Today's crop of college graduates has been dubbed "Generation Plastic." Here's why.

CBS News correspondent Nancy Cordes met with a group of college seniors and asked how many of them would be graduating with credit card debt. Most of the students raised their hands.

"Quite a bit!" one woman laughed.

A group of University of Colorado students are the norm these days. The average senior graduates with $3,000 in credit card debt and at least four credit cards.

One student Cordes spoke with said she had "about 10" credit cards.

"They set up stands on campus like, 'oh, hey, you get a free T-shirt,' you get a free this or that," if you sign up," one student said.

"I had Visa, Visa MasterCard, First Financial Bank, Visa, Gap, Target" says college senior Sara Magee. She was lured at 18 by the promise of a free Frisbee. A dozen credit cards later, she's working three jobs to pay down $6,000 in charges, fees and interest.

"I didn't understand interest and what a high APR was — I really just didn't understand the concept, and it seemed like a good idea — like (I) can't afford it now, but I will pay it off later," she says.

But these days, the sales pitch starts long before freshman year. The new version of the iconic game of Life is replacing fake cash with fake Visa cards … while "Cool Shoppin' Barbie" prefers MasterCard and American Express.

"Kids today get marketed at the age of three," says Robert Manning, author of "Credit Card Nation." He says lenders are getting more aggressive, hooking youngsters now so they sign up once they turn 18.


Check out more facts and resources for parents and teens.
"The assumption is the first card is going to lead to some degree of loyalty in that banking institution and that credit card will lead to a student loan, to a car loan, to a mortgage," Manning says.

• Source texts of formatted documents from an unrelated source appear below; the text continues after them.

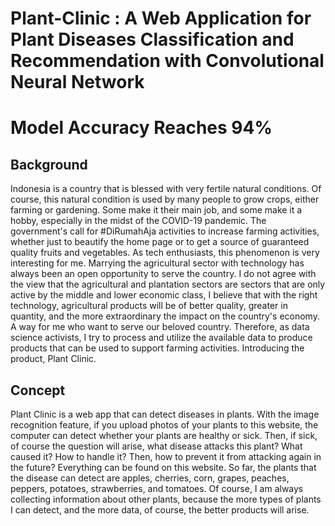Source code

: # Plant-Clinic : A Web Application for Plant Diseases Classification and Recommendation with Convolutional Neural Network

# Model Accuracy Reaches 94%


## Background
Indonesia is a country that is blessed with very fertile natural conditions. Of course, this natural condition is used by many people to grow crops, either farming or gardening. Some make it their main job, and some make it a hobby, especially in the midst of the COVID-19 pandemic. The government's call for #DiRumahAja activities to increase farming activities, whether just to beautify the home page or to get a source of guaranteed quality fruits and vegetables. As tech enthusiasts, this phenomenon is very interesting for me. Marrying the agricultural sector with technology has always been an open opportunity to serve the country. I do not agree with the view that the agricultural and plantation sectors are sectors that are only active by the middle and lower economic class, I believe that with the right technology, agricultural products will be of better quality, greater in quantity, and the more extraordinary the impact on the country's economy. A way for me who want to serve our beloved country. Therefore, as data science activists, I try to process and utilize the available data to produce products that can be used to support farming activities. Introducing the product, Plant Clinic. 


## Concept
Plant Clinic is a web app that can detect diseases in plants. With the image recognition feature, if you upload photos of your plants to this website, the computer can detect whether your plants are healthy or sick. Then, if sick, of course the question will arise, what disease attacks this plant? What caused it? How to handle it? Then, how to prevent it from attacking again in the future? Everything can be found on this website. So far, the plants that the disease can detect are apples, cherries, corn, grapes, peaches, peppers, potatoes, strawberries, and tomatoes. Of course, I am always collecting information about other plants, because the more types of plants I can detect, and the more data, of course, the better products will arise.
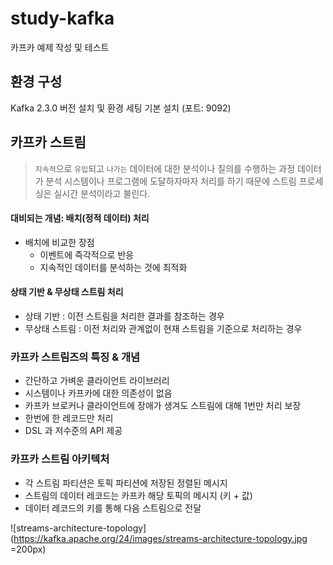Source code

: # study-kafka

카프카 예제 작성 및 테스트

## 환경 구성

Kafka 2.3.0 버전 설치 및 환경 세팅
기본 설치 (포트: 9092)

## 카프카 스트림 

> `지속적`으로 `유입`되고 `나가는` 데이터에 대한 분석이나 질의를 수행하는 과정
> 데이터가 분석 시스템이나 프로그램에 도달하자마자 처리를 하기 때문에 스트림 프로세싱은 실시간 분석이라고 불린다.

#### 대비되는 개념: 배치(정적 데이터) 처리

- 배치에 비교한 장점
    - 이벤트에 즉각적으로 반응
    - 지속적인 데이터를 분석하는 것에 최적화

#### 상태 기반 & 무상태 스트림 처리

- 상태 기반 : 이전 스트림을 처리한 결과를 참조하는 경우
- 무상태 스트림 : 이전 처리와 관계없이 현재 스트림을 기준으로 처리하는 경우

### 카프카 스트림즈의 특징 & 개념

- 간단하고 가벼운 클라이언트 라이브러리
- 시스템이나 카프카에 대한 의존성이 없음
- 카프카 브로커나 클라이언트에 장애가 생겨도 스트림에 대해 1번만 처리 보장
- 한번에 한 레코드만 처리
- DSL 과 저수준의 API 제공

### 카프카 스트림 아키텍처

- 각 스트림 파티션은 토픽 파티션에 저장된 정렬된 메시지
- 스트림의 데이터 레코드는 카프카 해당 토픽의 메시지 (키 + 값)
- 데이터 레코드의 키를 통해 다음 스트림으로 전달



![streams-architecture-topology](https://kafka.apache.org/24/images/streams-architecture-topology.jpg =200px)
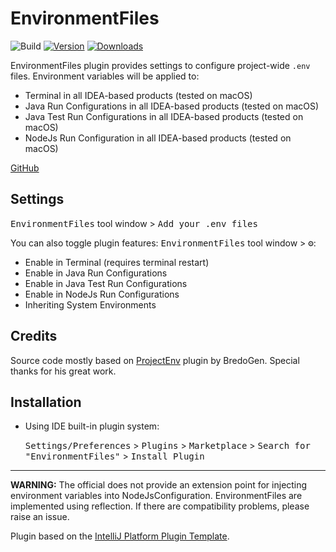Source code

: # EnvironmentFiles

![Build](https://github.com/azbh111/EnvironmentFiles/workflows/Build/badge.svg)
[![Version](https://img.shields.io/jetbrains/plugin/v/17044-projectenv.svg)](https://plugins.jetbrains.com/plugin/17044)
[![Downloads](https://img.shields.io/jetbrains/plugin/d/17044.svg)](https://plugins.jetbrains.com/plugin/17044)


<!-- Plugin description -->

EnvironmentFiles plugin provides settings to configure project-wide `.env` files.
Environment variables will be applied to:
* Terminal in all IDEA-based products (tested on macOS)
* Java Run Configurations in all IDEA-based products (tested on macOS)
* Java Test Run Configurations in all IDEA-based products (tested on macOS)
* NodeJs Run Configuration in all IDEA-based products (tested on macOS)

[GitHub](https://github.com/azbh111/EnvironmentFiles)

## Settings
<kbd>EnvironmentFiles</kbd> tool window > <kbd>Add your .env files</kbd>

You can also toggle plugin features: <kbd>EnvironmentFiles</kbd> tool window > <kbd>⚙️</kbd>:
* Enable in Terminal (requires terminal restart)
* Enable in Java Run Configurations
* Enable in Java Test Run Configurations
* Enable in NodeJs Run Configurations
* Inheriting System Environments

## Credits
Source code mostly based on [ProjectEnv](https://github.com/BredoGen/ProjectEnv) plugin by BredoGen. Special thanks for his great work.
<!-- Plugin description end -->

## Installation

- Using IDE built-in plugin system:

  <kbd>Settings/Preferences</kbd> > <kbd>Plugins</kbd> > <kbd>Marketplace</kbd> > <kbd>Search for "EnvironmentFiles"</kbd> >
  <kbd>Install Plugin</kbd>

---
**WARNING:** The official does not provide an extension point for injecting environment variables into NodeJsConfiguration. EnvironmentFiles are implemented using reflection. If there are compatibility problems, please raise an issue.

Plugin based on the [IntelliJ Platform Plugin Template][template].

[template]: https://github.com/JetBrains/intellij-platform-plugin-template
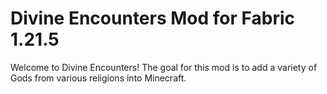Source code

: # Divine Encounters Mod for Fabric 1.21.5

Welcome to Divine Encounters! The goal for this mod is to add a variety of Gods from various religions into Minecraft.
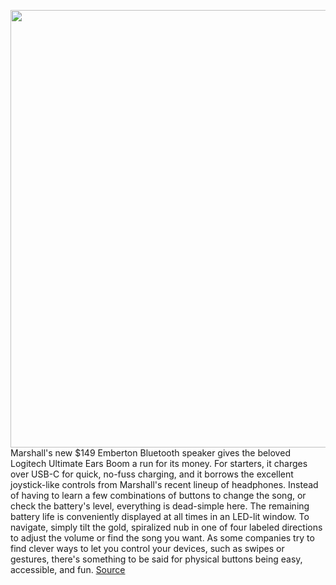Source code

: <img src='https://cdn.vox-cdn.com/thumbor/Ugo6lztJK3ipvbp9enlKcOSf9L0=/0x0:2040x1360/1200x800/filters:focal(857x517:1183x843)/cdn.vox-cdn.com/uploads/chorus_image/image/67004907/cfaulkner_200629_4079_0008.0.0.jpg' width='700px' /><br/>
Marshall's new $149 Emberton Bluetooth speaker gives the beloved Logitech Ultimate Ears Boom a run for its money. For starters, it charges over USB-C for quick, no-fuss charging, and it borrows the excellent joystick-like controls from Marshall's recent lineup of headphones. Instead of having to learn a few combinations of buttons to change the song, or check the battery's level, everything is dead-simple here. The remaining battery life is conveniently displayed at all times in an LED-lit window. To navigate, simply tilt the gold, spiralized nub in one of four labeled directions to adjust the volume or find the song you want. As some companies try to find clever ways to let you control your devices, such as swipes or gestures, there's something to be said for physical buttons being easy, accessible, and fun.
<a href='https://www.theverge.com/21308398/marshall-emberton-review-bluetooth-speaker-waterproof-specs-price'> Source <a/>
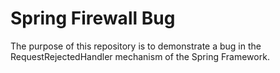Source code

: # Spring Firewall Bug

The purpose of this repository is to demonstrate a bug in the RequestRejectedHandler
mechanism of the Spring Framework.
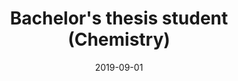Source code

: ---
title: "Bachelor's thesis student (Chemistry)"
collection: experience
permalink: /expecience/Seville_BSc
date: 2019-09-01
date2: 2020-09-01
venue: 'Physical Chemistry Department, University of Seville'
---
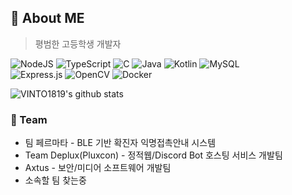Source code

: ## 🌠 About ME
> 평범한 고등학생 개발자
   
<img alt="NodeJS" src="https://img.shields.io/badge/node.js-%2343853D.svg?style=for-the-badge&logo=node-dot-js&logoColor=white"/> <img alt="TypeScript" src="https://img.shields.io/badge/typescript-%23007ACC.svg?style=for-the-badge&logo=typescript&logoColor=white"/> <img alt="C" src="https://img.shields.io/badge/c-%2300599C.svg?style=for-the-badge&logo=c&logoColor=white"/> <img alt="Java" src="https://img.shields.io/badge/java-%23ED8B00.svg?style=for-the-badge&logo=java&logoColor=white"/> <img alt="Kotlin" src="https://img.shields.io/badge/kotlin-%230095D5.svg?style=for-the-badge&logo=kotlin&logoColor=white"/> <img alt="MySQL" src="https://img.shields.io/badge/mysql-%2300f.svg?style=for-the-badge&logo=mysql&logoColor=white"/></br>
<img alt="Express.js" src="https://img.shields.io/badge/express.js-%23404d59.svg?style=for-the-badge&logo=express&logoColor=%2361DAFB"/> <img alt="OpenCV" src="https://img.shields.io/badge/opencv-%23white.svg?style=for-the-badge&logo=opencv&logoColor=white"/> <img alt="Docker" src="https://img.shields.io/badge/docker-%230db7ed.svg?style=for-the-badge&logo=docker&logoColor=white"/>

![VINTO1819's github stats](https://github-readme-stats.vercel.app/api?username=VINTO1819&theme=vue&show_icons=true&hide_border=true)

### 📱 Team
 * 팀 페르마타 - BLE 기반 확진자 익명접촉안내 시스템
 * Team Deplux(Pluxcon) - 정적웹/Discord Bot 호스팅 서비스 개발팀
 * Axtus - 보안/미디어 소프트웨어 개발팀
 * 소속할 팀 찾는중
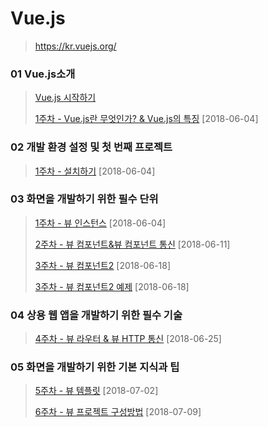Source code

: # Vue.js 

> https://kr.vuejs.org/



### 01 Vue.js소개

> [Vue.js 시작하기](https://github.com/leehyemimi/vue.js) 
>
> [1주차 - Vue.js란 무엇인가? & Vue.js의 특징](https://github.com/kimhyoyeong/vue.js/blob/master/01/01.md) [2018-06-04]

### 02 개발 환경 설정 및 첫 번째 프로젝트

> [1주차 - 설치하기](https://github.com/kimhyoyeong/vue.js/blob/master/01/02.md) [2018-06-04]

### 03 화면을 개발하기 위한 필수 단위

> [1주차 - 뷰 인스턴스](https://github.com/kimhyoyeong/vue.js/blob/master/01/03.md) [2018-06-04]
>
> [2주차 - 뷰 컴포넌트&뷰 컴포넌트 통신](https://github.com/Cho-i/Vue/blob/master/2week/index.md) [2018-06-11]
>
> [3주차 - 뷰 컴포넌트2](https://github.com/songxue77/vue_study/blob/master/vue_component.md) [2018-06-18]
>
> [3주차 - 뷰 컴포넌트2 예제](https://jsfiddle.net/sognxue77/tfdyxbpa/18/) [2018-06-18]

### 04 상용 웹 앱을 개발하기 위한 필수 기술

> [4주차 - 뷰 라우터 & 뷰 HTTP 통신](https://github.com/songxue77/vue_study/blob/master/vue_router.md) [2018-06-25]

### 05 화면을 개발하기 위한 기본 지식과 팁

> [5주차 - 뷰 템플릿](https://github.com/LoadedDK/vuejs/tree/master/05) [2018-07-02]
>
> [6주차 - 뷰 프로젝트 구성방법](http://goo.gl/t5C4SC) [2018-07-09]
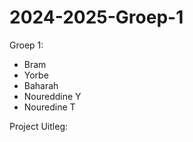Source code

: # 2024-2025-Groep-1
Groep 1:
- Bram
- Yorbe
- Baharah
- Noureddine Y
- Nouredine T


Project Uitleg:
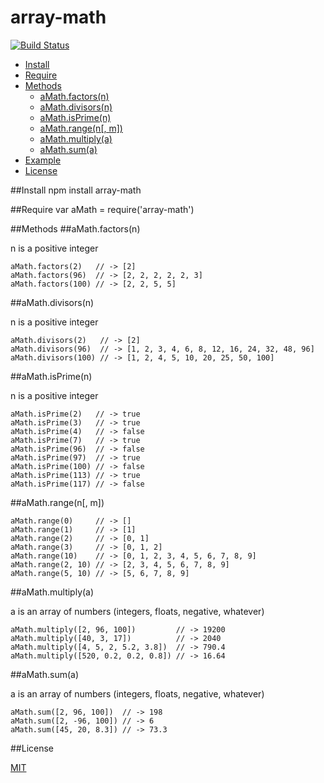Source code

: array-math
==========

[![Build Status](https://travis-ci.org/ArtskydJ/array-math.svg?branch=master)](https://travis-ci.org/ArtskydJ/array-math)

- [Install](https://github.com/ArtskydJ/array-math#install)
- [Require](https://github.com/ArtskydJ/array-math#require)
- [Methods](https://github.com/ArtskydJ/array-math#methods)
	- [aMath.factors(n)](https://github.com/ArtskydJ/array-math#amathfactorsn)
	- [aMath.divisors(n)](https://github.com/ArtskydJ/array-math#amathdivisorsn)
	- [aMath.isPrime(n)](https://github.com/ArtskydJ/array-math#amathisprimen)
	- [aMath.range(n[, m])](https://github.com/ArtskydJ/array-math#amathrangenm)
	- [aMath.multiply(a)](https://github.com/ArtskydJ/array-math#amathmultiplya)
	- [aMath.sum(a)](https://github.com/ArtskydJ/array-math#amathsuma)
- [Example](https://github.com/ArtskydJ/array-math#example)
- [License](https://github.com/ArtskydJ/array-math#license)

##Install
	npm install array-math
	
##Require
	var aMath = require('array-math')

##Methods
##aMath.factors(n)

n is a positive integer

	aMath.factors(2)   // -> [2]
	aMath.factors(96)  // -> [2, 2, 2, 2, 2, 3]
	aMath.factors(100) // -> [2, 2, 5, 5]

##aMath.divisors(n)

n is a positive integer

	aMath.divisors(2)   // -> [2]
	aMath.divisors(96)  // -> [1, 2, 3, 4, 6, 8, 12, 16, 24, 32, 48, 96]
	aMath.divisors(100) // -> [1, 2, 4, 5, 10, 20, 25, 50, 100]

##aMath.isPrime(n)

n is a positive integer

	aMath.isPrime(2)   // -> true
	aMath.isPrime(3)   // -> true
	aMath.isPrime(4)   // -> false
	aMath.isPrime(7)   // -> true
	aMath.isPrime(96)  // -> false
	aMath.isPrime(97)  // -> true
	aMath.isPrime(100) // -> false
	aMath.isPrime(113) // -> true
	aMath.isPrime(117) // -> false

##aMath.range(n[, m])

	aMath.range(0)     // -> []
	aMath.range(1)     // -> [1]
	aMath.range(2)     // -> [0, 1]
	aMath.range(3)     // -> [0, 1, 2]
	aMath.range(10)    // -> [0, 1, 2, 3, 4, 5, 6, 7, 8, 9]
	aMath.range(2, 10) // -> [2, 3, 4, 5, 6, 7, 8, 9]
	aMath.range(5, 10) // -> [5, 6, 7, 8, 9]

##aMath.multiply(a)

a is an array of numbers (integers, floats, negative, whatever)

	aMath.multiply([2, 96, 100])         // -> 19200
	aMath.multiply([40, 3, 17])          // -> 2040
	aMath.multiply([4, 5, 2, 5.2, 3.8])  // -> 790.4
	aMath.multiply([520, 0.2, 0.2, 0.8]) // -> 16.64
	
##aMath.sum(a)

a is an array of numbers (integers, floats, negative, whatever)
	
	aMath.sum([2, 96, 100])  // -> 198
	aMath.sum([2, -96, 100]) // -> 6
	aMath.sum([45, 20, 8.3]) // -> 73.3

##License

[MIT](http://opensource.org/licenses/MIT)
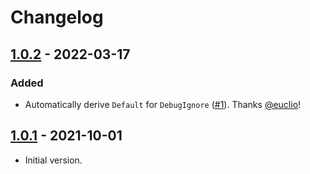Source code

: # Changelog

## [1.0.2] - 2022-03-17

### Added

- Automatically derive `Default` for `DebugIgnore` ([#1]). Thanks [@euclio]!

[#1]: https://github.com/sunshowers-code/debug-ignore/pull/1
[@euclio]: https://github.com/euclio

## [1.0.1] - 2021-10-01

- Initial version.

[1.0.2]: https://github.com/sunshowers-code/debug-ignore/releases/tag/1.0.2
[1.0.1]: https://github.com/sunshowers-code/debug-ignore/releases/tag/1.0.1
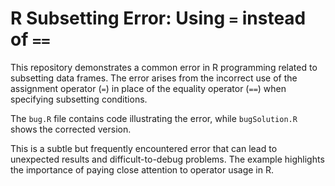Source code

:# R Subsetting Error: Using `=` instead of `==`

This repository demonstrates a common error in R programming related to subsetting data frames.  The error arises from the incorrect use of the assignment operator (`=`) in place of the equality operator (`==`) when specifying subsetting conditions.

The `bug.R` file contains code illustrating the error, while `bugSolution.R` shows the corrected version.

This is a subtle but frequently encountered error that can lead to unexpected results and difficult-to-debug problems.  The example highlights the importance of paying close attention to operator usage in R.
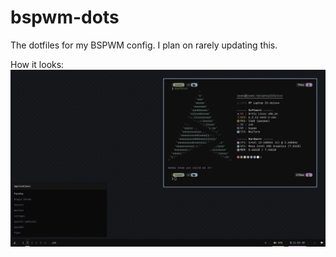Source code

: # bspwm-dots
The dotfiles for my BSPWM config. I plan on rarely updating this.

How it looks:
![](desktop.png)
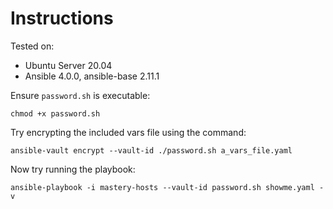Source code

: # Instructions

Tested on:
- Ubuntu Server 20.04
- Ansible 4.0.0, ansible-base 2.11.1

Ensure `password.sh` is executable:

    chmod +x password.sh

Try encrypting the included vars file using the command:

    ansible-vault encrypt --vault-id ./password.sh a_vars_file.yaml

Now try running the playbook:

    ansible-playbook -i mastery-hosts --vault-id password.sh showme.yaml -v
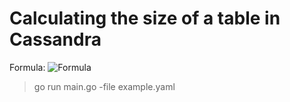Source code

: # Calculating the size of a table in Cassandra

Formula:
![](https://github.com/johnnywidth/cql-calculator/raw/master/size-formula.png "Formula")

> go run main.go -file example.yaml
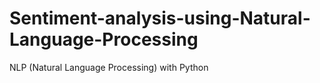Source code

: # Sentiment-analysis-using-Natural-Language-Processing
NLP (Natural Language Processing) with Python
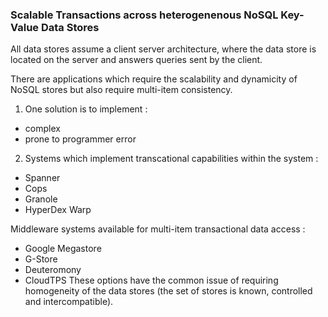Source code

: ### Scalable Transactions across heterogenenous NoSQL Key-Value Data Stores
All data stores assume a client server architecture, where the data store is located on the server and answers queries
sent by the client.

There are applications which require the scalability and dynamicity of NoSQL stores but also require multi-item consistency.

1) One solution is to implement :
 - complex
 - prone to programmer error 

2) Systems which implement transcational capabilities within the system :
 - Spanner
 - Cops
 - Granole
 - HyperDex Warp 

Middleware systems available for multi-item transactional data access :
 - Google Megastore
 - G-Store
 - Deuteromony
 - CloudTPS
 These options have the common issue of requiring homogeneity of the data stores (the set of stores
is known, controlled and intercompatible).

Speaking to a high school class, Cordes asked how many of the students had gotten a credit card solicitation in the mail. All of the students raised their hands.

Nearly all of the high schoolers she talked to from Denver said they wanted one — until they got a lesson on how credit cards actually work.

"You're paying them more," says Tanya Breeling of Young Americans Center for Financial Education. "They're making more money off of you."

Breeling educates kids about credit cards. But how many kids that she's talked to have learned about credit from their own parents?

"I would say in a classroom of 20, maybe 1 or 2 of them," she says.

The latest product from lenders: debit cards like Visa Buxx and the PAYjr. MasterCard for kids as young as 13. Parents prepay and can monitor their child's spending. Critics call them credit cards with training wheels. The companies say they're a life lesson.

"The reality is that my kids, and really any child or teenager today, is likely never to write a check or even use cash, for that matter," said David Jones, CEO of PAYjr.

That's even more reason for parents to make sure they get through to their kids about credit — before the marketers do.